Problem description: Would you copy the entries that follow exactly, leaving out every picture?

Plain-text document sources
_ _ _ _ _ _ _

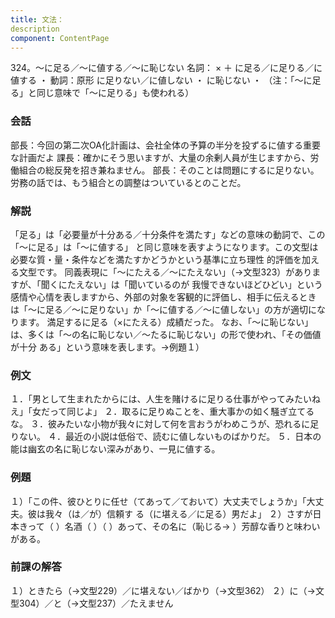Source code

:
 ```yaml
---
title: 文法：
description
component: ContentPage
---
```



324。～に足る／～に値する／～に恥じない
名詞： × ＋ に足る／に足りる／に値する ・ 動詞：原形 に足りない／に値しない ・ に恥じない ・
（注：「～に足る」と同じ意味で「～に足りる」も使われる）
### 会話
部長：今回の第二次OA化計画は、会社全体の予算の半分を投ずるに値する重要な計画だよ 課長：確かにそう思いますが、大量の余剰人員が生じますから、労働組合の総反発を招き兼ねません。 部長：そのことは問題にするに足りない。労務の話では、もう組合との調整はついているとのことだ。
### 解説
「足る」は「必要量が十分ある／十分条件を満たす」などの意味の動詞で、この「～に足る」は「～に値する」 と同じ意味を表すようになります。この文型は必要な質・量・条件などを満たすかどうかという基準に立ち理性 的評価を加える文型です。
同義表現に「～にたえる／～にたえない」（→文型323）がありますが、「聞くにたえない」は「聞いているのが 我慢できないほどひどい」という感情や心情を表しますから、外部の対象を客観的に評価し、相手に伝えるとき は「～に足る／～に足りない」か「～に値する／～に値しない」の方が適切になります。
満足するに足る（×にたえる）成績だった。 なお、「～に恥じない」は、多くは「～の名に恥じない／～たるに恥じない」の形で使われ、「その価値が十分
ある」という意味を表します。→例題１）
### 例文
１．「男として生まれたからには、人生を賭けるに足りる仕事がやってみたいねえ」「女だって同じよ」
２．取るに足りぬことを、重大事かの如く騒ぎ立てるな。
３．彼みたいな小物が我々に対して何を言おうがわめこうが、恐れるに足りない。
４．最近の小説は低俗で、読むに値しないものばかりだ。
５．日本の能は幽玄の名に恥じない深みがあり、一見に値する。
### 例題
１）「この件、彼ひとりに任せ（てあって／ておいて）大丈夫でしょうか」「大丈夫。彼は我々（は／が）信頼す る（に堪える／に足る）男だよ」
２）さすが日本きって（ ）名酒（ ）（ ）あって、その名に（恥じる→ ）芳醇な香りと味わいがある。
### 前課の解答
１）ときたら（→文型229）／に堪えない／ばかり（→文型362）
２）に（→文型304）／と（→文型237）／たえません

_ _ _ _ _ _ _

Solution for this task:
Source code

:
 ```yaml
---
title: 文法：
description
component: ContentPage
---
```



324。～に足る／～に値する／～に恥じない
名詞： × ＋ に足る／に足りる／に値する ・ 動詞：原形 に足りない／に値しない ・ に恥じない ・
（注：「～に足る」と同じ意味で「～に足りる」も使われる）
### 会話
部長：今回の第二次OA化計画は、会社全体の予算の半分を投ずるに値する重要な計画だよ 課長：確かにそう思いますが、大量の余剰人員が生じますから、労働組合の総反発を招き兼ねません。 部長：そのことは問題にするに足りない。労務の話では、もう組合との調整はついているとのことだ。
### 解説
「足る」は「必要量が十分ある／十分条件を満たす」などの意味の動詞で、この「～に足る」は「～に値する」 と同じ意味を表すようになります。この文型は必要な質・量・条件などを満たすかどうかという基準に立ち理性 的評価を加える文型です。
同義表現に「～にたえる／～にたえない」（→文型323）がありますが、「聞くにたえない」は「聞いているのが 我慢できないほどひどい」という感情や心情を表しますから、外部の対象を客観的に評価し、相手に伝えるとき は「～に足る／～に足りない」か「～に値する／～に値しない」の方が適切になります。
満足するに足る（×にたえる）成績だった。 なお、「～に恥じない」は、多くは「～の名に恥じない／～たるに恥じない」の形で使われ、「その価値が十分
ある」という意味を表します。→例題１）
### 例文
１．「男として生まれたからには、人生を賭けるに足りる仕事がやってみたいねえ」「女だって同じよ」
２．取るに足りぬことを、重大事かの如く騒ぎ立てるな。
３．彼みたいな小物が我々に対して何を言おうがわめこうが、恐れるに足りない。
４．最近の小説は低俗で、読むに値しないものばかりだ。
５．日本の能は幽玄の名に恥じない深みがあり、一見に値する。
### 例題
１）「この件、彼ひとりに任せ（てあって／ておいて）大丈夫でしょうか」「大丈夫。彼は我々（は／が）信頼す る（に堪える／に足る）男だよ」
２）さすが日本きって（ ）名酒（ ）（ ）あって、その名に（恥じる→ ）芳醇な香りと味わいがある。
### 前課の解答
１）ときたら（→文型229）／に堪えない／ばかり（→文型362）
２）に（→文型304）／と（→文型237）／たえません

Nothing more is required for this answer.